What you should do
Using the records below, output the stretch that opens with the line containing "### GetRelationshipsOk" and closes with the line containing "(o *RelationshipListAllOf) SetRelationships(v", exactly and including both lines, with nothing more.
[Start of Attachment]
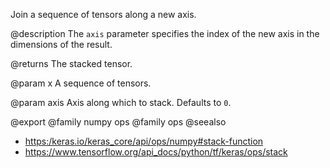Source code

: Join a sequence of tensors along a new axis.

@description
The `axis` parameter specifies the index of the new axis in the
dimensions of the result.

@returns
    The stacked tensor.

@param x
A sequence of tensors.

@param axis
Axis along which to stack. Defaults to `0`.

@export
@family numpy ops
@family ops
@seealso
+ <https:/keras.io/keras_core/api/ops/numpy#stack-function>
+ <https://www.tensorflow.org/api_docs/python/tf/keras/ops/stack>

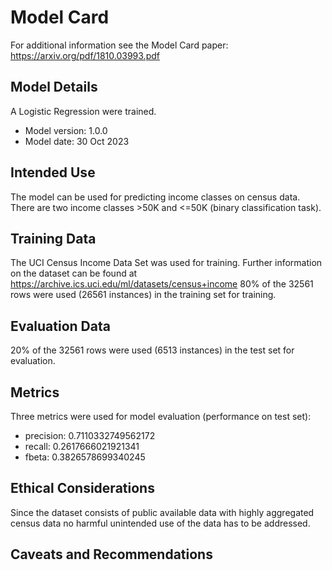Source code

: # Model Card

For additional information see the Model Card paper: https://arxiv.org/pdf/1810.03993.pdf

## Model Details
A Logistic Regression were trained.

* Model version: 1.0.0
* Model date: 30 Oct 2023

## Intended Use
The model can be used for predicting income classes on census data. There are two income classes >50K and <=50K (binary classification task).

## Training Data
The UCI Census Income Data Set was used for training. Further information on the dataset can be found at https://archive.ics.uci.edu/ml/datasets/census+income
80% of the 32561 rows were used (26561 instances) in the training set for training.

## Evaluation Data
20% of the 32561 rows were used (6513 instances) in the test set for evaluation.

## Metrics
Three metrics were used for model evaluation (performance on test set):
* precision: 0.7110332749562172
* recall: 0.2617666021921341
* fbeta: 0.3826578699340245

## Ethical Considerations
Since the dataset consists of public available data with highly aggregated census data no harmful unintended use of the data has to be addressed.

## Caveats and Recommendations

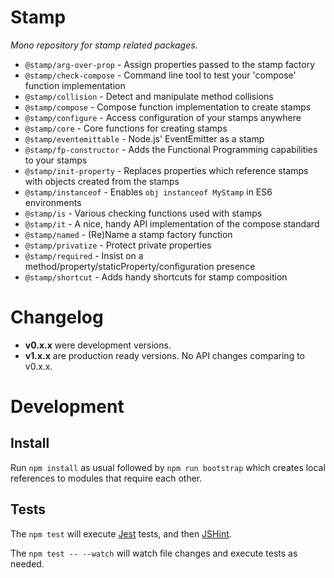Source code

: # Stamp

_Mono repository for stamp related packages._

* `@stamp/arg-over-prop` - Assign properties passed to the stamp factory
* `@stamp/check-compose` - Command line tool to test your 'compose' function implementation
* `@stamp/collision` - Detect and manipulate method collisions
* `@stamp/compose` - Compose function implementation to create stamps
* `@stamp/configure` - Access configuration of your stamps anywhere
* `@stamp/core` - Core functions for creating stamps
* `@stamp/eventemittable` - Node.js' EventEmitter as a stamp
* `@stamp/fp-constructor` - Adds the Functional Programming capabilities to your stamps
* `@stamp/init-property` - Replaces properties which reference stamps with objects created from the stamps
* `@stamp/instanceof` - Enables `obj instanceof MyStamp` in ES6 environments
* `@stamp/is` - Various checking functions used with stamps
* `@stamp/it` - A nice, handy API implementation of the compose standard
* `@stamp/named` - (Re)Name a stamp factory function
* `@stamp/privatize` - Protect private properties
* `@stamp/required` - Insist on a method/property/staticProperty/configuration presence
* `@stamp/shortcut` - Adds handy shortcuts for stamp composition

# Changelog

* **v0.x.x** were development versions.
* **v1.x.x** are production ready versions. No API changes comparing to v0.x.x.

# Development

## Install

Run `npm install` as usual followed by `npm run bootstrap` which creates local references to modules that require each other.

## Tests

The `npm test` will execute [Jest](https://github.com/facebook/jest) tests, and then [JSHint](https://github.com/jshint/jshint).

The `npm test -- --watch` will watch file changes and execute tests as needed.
[End of Attachment]
[Start of Attachment]
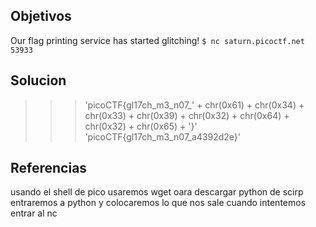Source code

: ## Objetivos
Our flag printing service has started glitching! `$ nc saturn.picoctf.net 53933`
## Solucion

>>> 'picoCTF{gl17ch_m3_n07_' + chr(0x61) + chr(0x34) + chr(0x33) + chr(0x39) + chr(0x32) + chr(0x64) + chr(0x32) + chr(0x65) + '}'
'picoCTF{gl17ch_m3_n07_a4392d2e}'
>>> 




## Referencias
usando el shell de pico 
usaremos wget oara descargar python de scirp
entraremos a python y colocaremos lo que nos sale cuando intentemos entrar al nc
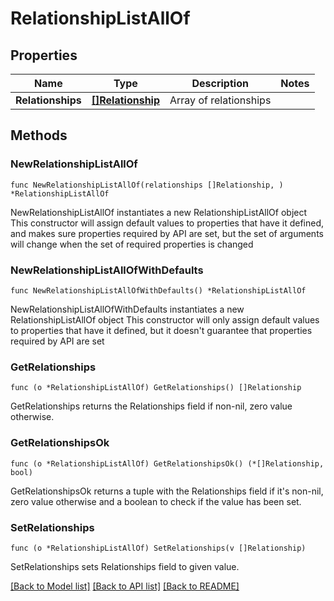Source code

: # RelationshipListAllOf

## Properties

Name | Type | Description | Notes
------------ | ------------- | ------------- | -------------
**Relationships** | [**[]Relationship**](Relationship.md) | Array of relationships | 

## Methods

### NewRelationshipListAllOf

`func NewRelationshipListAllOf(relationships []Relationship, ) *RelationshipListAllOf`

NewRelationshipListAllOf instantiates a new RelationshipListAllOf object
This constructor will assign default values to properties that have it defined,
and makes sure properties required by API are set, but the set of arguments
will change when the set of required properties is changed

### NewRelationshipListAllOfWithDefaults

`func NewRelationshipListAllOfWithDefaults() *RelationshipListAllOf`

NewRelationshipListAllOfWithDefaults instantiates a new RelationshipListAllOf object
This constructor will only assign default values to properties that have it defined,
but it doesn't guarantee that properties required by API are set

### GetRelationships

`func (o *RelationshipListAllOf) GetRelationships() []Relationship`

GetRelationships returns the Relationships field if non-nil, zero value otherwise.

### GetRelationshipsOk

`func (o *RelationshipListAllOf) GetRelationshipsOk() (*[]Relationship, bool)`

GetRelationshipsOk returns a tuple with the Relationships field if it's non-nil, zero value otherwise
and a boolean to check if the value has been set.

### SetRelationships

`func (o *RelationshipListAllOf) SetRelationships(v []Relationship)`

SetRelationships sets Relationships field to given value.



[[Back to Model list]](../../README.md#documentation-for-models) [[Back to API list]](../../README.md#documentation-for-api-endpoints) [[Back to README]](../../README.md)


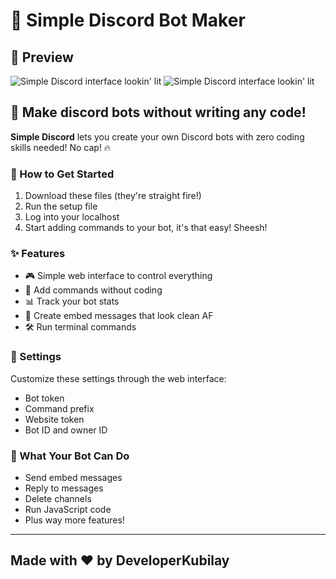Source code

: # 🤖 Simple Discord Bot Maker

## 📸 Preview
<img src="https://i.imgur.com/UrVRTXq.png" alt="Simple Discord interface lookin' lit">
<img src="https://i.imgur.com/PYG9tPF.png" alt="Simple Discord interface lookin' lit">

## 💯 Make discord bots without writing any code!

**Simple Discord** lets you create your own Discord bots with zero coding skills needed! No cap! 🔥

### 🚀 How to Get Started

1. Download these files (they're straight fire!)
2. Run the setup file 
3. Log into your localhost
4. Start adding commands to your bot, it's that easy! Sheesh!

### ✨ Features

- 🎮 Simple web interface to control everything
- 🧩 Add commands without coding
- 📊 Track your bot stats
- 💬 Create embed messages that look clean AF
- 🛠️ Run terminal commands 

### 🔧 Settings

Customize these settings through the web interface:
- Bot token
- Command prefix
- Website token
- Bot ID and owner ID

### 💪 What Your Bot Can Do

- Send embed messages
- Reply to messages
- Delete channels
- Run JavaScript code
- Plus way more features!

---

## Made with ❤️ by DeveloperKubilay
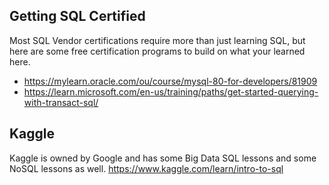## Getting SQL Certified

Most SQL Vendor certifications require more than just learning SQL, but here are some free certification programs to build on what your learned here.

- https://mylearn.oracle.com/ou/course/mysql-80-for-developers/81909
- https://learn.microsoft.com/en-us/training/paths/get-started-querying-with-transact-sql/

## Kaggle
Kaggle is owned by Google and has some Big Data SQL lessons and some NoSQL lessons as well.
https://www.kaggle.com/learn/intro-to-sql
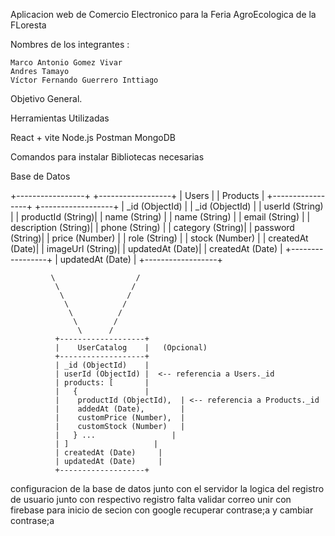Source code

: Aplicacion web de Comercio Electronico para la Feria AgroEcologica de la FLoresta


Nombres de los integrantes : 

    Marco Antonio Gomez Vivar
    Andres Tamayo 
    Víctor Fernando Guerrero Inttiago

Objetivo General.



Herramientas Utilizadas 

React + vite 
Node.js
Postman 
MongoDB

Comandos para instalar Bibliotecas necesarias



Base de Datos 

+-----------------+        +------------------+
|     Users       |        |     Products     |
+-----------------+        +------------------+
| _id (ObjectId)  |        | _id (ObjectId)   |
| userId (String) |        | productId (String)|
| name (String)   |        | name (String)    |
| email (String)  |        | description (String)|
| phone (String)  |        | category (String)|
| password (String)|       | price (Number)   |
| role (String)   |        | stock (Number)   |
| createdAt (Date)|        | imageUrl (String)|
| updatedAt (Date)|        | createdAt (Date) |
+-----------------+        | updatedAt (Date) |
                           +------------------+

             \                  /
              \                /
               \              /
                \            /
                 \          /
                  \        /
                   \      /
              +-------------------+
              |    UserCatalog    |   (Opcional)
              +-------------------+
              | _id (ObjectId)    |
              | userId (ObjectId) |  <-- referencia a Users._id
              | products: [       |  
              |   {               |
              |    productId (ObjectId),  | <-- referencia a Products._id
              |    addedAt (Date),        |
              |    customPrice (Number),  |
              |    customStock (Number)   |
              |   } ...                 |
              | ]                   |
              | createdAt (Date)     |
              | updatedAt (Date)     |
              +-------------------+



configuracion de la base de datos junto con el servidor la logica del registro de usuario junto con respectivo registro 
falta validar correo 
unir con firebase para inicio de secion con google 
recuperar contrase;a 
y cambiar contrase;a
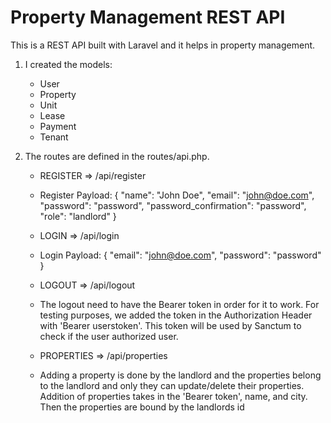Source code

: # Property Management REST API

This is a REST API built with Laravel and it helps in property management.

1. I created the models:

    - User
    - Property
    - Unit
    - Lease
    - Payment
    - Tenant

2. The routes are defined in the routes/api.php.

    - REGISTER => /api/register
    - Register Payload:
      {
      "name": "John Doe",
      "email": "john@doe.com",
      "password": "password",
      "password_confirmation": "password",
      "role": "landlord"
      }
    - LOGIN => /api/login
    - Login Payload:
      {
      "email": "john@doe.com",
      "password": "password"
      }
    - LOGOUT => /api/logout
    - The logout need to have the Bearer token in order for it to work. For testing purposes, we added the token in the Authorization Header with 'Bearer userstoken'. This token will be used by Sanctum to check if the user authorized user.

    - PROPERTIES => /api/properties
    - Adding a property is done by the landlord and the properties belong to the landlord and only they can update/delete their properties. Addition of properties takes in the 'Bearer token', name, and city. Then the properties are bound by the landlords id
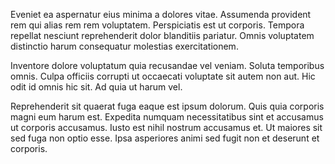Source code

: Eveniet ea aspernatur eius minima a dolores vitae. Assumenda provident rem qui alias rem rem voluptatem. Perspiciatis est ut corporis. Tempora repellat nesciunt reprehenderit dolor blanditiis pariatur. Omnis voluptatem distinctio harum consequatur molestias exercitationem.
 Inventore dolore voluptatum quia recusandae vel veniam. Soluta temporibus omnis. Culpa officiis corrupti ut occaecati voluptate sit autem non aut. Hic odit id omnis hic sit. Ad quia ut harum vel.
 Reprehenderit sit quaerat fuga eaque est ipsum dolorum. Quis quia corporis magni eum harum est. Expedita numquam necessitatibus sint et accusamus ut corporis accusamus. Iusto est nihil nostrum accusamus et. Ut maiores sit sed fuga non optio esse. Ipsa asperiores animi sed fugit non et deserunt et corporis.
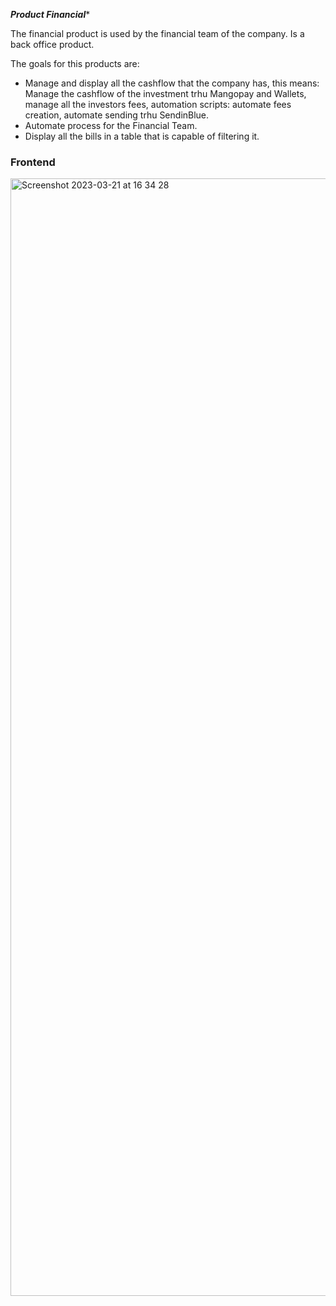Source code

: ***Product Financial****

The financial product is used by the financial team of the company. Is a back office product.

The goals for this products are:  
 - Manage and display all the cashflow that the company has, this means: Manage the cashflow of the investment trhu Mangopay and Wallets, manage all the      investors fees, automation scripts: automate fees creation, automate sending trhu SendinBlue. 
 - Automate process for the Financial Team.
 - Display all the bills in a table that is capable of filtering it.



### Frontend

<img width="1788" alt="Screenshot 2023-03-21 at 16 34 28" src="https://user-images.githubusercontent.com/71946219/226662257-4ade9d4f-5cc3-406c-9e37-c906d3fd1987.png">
[End of Attachment]
Reply to the task
### GetRelationshipsOk

`func (o *RelationshipListAllOf) GetRelationshipsOk() (*[]Relationship, bool)`

GetRelationshipsOk returns a tuple with the Relationships field if it's non-nil, zero value otherwise
and a boolean to check if the value has been set.

### SetRelationships

`func (o *RelationshipListAllOf) SetRelationships(v []Relationship)`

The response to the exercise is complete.